(Records excerpted from a collection)
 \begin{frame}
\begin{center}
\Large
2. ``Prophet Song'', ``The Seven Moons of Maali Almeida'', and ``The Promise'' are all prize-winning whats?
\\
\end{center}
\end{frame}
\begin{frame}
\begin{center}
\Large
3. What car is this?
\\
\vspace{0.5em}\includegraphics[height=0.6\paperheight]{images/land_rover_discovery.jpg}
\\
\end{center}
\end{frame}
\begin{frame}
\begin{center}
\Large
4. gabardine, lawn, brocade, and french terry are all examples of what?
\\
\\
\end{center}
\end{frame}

DIRECTIONS: Write the records out precisely, omitting nothing.

SOLUTION TO THIS PROBLEM:
 \begin{frame}
\begin{center}
\Large
2. ``Prophet Song'', ``The Seven Moons of Maali Almeida'', and ``The Promise'' are all prize-winning whats?
\\
\end{center}
\end{frame}
\begin{frame}
\begin{center}
\Large
3. What car is this?
\\
\vspace{0.5em}\includegraphics[height=0.6\paperheight]{images/land_rover_discovery.jpg}
\\
\end{center}
\end{frame}
\begin{frame}
\begin{center}
\Large
4. gabardine, lawn, brocade, and french terry are all examples of what?
\\
\\
\end{center}
\end{frame}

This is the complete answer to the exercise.